Downloading histopathology data from the TCGA
How to download TCGA samples with a script and a manifest.
The Cancer Genome Atlas, a landmark cancer genomics program, molecularly characterized over 20,000 primary cancer and matched normal samples spanning 33 cancer types. This joint effort between the National Cancer Institute and the National Human Genome Research Institute began in 2006, bringing together researchers from diverse disciplines and multiple institutions.

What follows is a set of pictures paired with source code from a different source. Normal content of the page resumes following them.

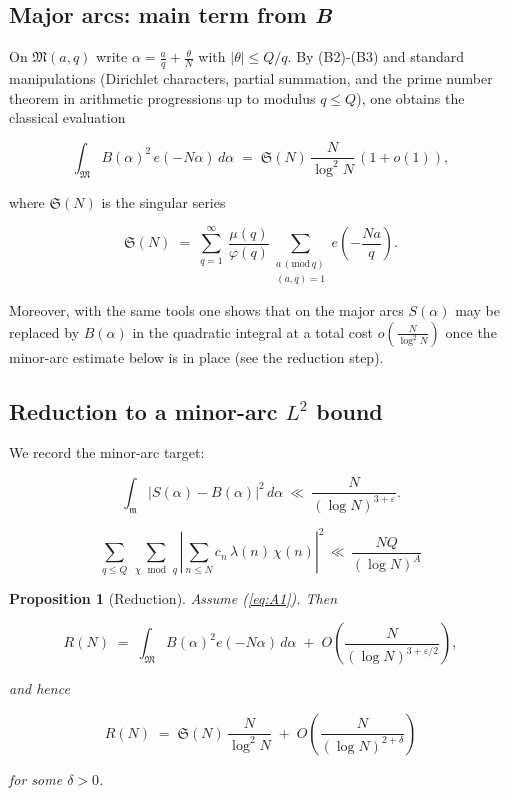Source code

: \documentclass[11pt]{article}
\def\eqref#1{(\ref{#1})}%
\newtheorem{proposition}[lemma]{Proposition}
\theoremstyle{definition}
\theoremstyle{remark}
\numberwithin{equation}{part}
\begin{document}
\subsection{Major arcs: main term from \textit{B}}

On $\mathfrak M(a,q)$ write $\alpha=\tfrac{a}{q}+\tfrac{\theta}{N}$ with
$|\theta|\le Q/q$. By (B2)-(B3) and standard manipulations (Dirichlet characters, partial summation, and the prime number theorem in arithmetic progressions up to modulus $q\le Q$), one obtains the classical evaluation

$$
	\int_{\mathfrak M} B(\alpha)^2\,e(-N\alpha)\,d\alpha
	\;=\;\mathfrak S(N)\,\frac{N}{\log^2 N}\,(1+o(1)),
$$

where $\mathfrak S(N)$ is the singular series

$$
	\mathfrak S(N)\;=\;\sum_{q=1}^{\infty}\ \frac{\mu(q)}{\varphi(q)}\!
	\sum_{\substack{a\,(\mathrm{mod}\,q)\\(a,q)=1}} e\!\left(-\frac{Na}{q}\right).
$$

Moreover, with the same tools one shows that on the major arcs $S(\alpha)$ may be replaced by $B(\alpha)$ in the quadratic integral at a total cost $o\!\left(\tfrac{N}{\log^2 N}\right)$ once the minor-arc estimate below is in place (see the reduction step).


\subsection{Reduction to a minor-arc \texorpdfstring{$L^2$}{L-2} bound}

We record the minor-arc target:

\begin{equation}\label{eq:A1}
	\int_{\mathfrak m}|S(\alpha)-B(\alpha)|^2\,d\alpha\ \ll\ \frac{N}{(\log N)^{3+\varepsilon}}.
\end{equation}

\begin{equation}\label{eq:char-second-moment}\sum_{q\le Q}\ \sum_{\chi\,\bmod\, q}\left|\sum_{n\le N} c_n\,\lambda(n)\,\chi(n)\right|^{2}\,\ll\, \frac{NQ}{(\log N)^A}\end{equation}
\begin{proposition}[Reduction]\label{prop:reduction}
	Assume \eqref{eq:A1}. Then

	$$
		R(N)\;=\;\int_{\mathfrak M} B(\alpha)^2 e(-N\alpha)\,d\alpha\;+\;O\!\left(\frac{N}{(\log N)^{3+\varepsilon/2}}\right),
	$$

	and hence

	$$
		R(N)\;=\;\mathfrak S(N)\,\frac{N}{\log^{2}N}\;+\;O\!\left(\frac{N}{(\log N)^{2+\delta}}\right)
	$$

	for some $\delta>0$.

\end{proposition}
\end{document}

Over the next dozen years, TCGA generated over 2.5 petabytes of genomic, epigenomic, transcriptomic, and proteomic data. The data, which has already lead to improvements in our ability to diagnose, treat, and prevent cancer, will remain publicly available for anyone in the research community to use.
Google storage of TCGA
The Cancer Genomics Cloud have put the TCGA ressource in a google cloud storage isb-tcga-phs000178-open
which allows fast and rapid access.
To make the most out of the ressource it is better to install the list of google storage tools.
Downloading, tips
For automatic download, we create a file (a manifest.txt file) where we fill in the id and the filename for each patient, like below:
id filename md5 size state
4a3346bc-8517-4672-b117-f17a50aec897 TCGA-AO-A0J2-01Z-00-DX1.7C9FEC7B-6040-4C58-9563-D10C0D7AC72E.svs 199b2ce15803c97c65d6d55fb5991af4 214678718 released
d2534d63-b497-44ab-9c60-99bbe29a5b48 TCGA-BH-A2L8-01Z-00-DX1.ACA51CA9-3C38-48A6-B4A9-C12FFAB9AB56.svs fa017edacb3f14f2395620819cffd76b 2252985725 released
To automatically download, you can then use the following command:
gsutil cp gs://isb-tcga-phs000178-open/gdc/${row.id}/${row.filename} .
Aknowledgement
This post was written to keep this knowledge alive and was part of an older and deprecated project. Judith Abécassis equally contributed.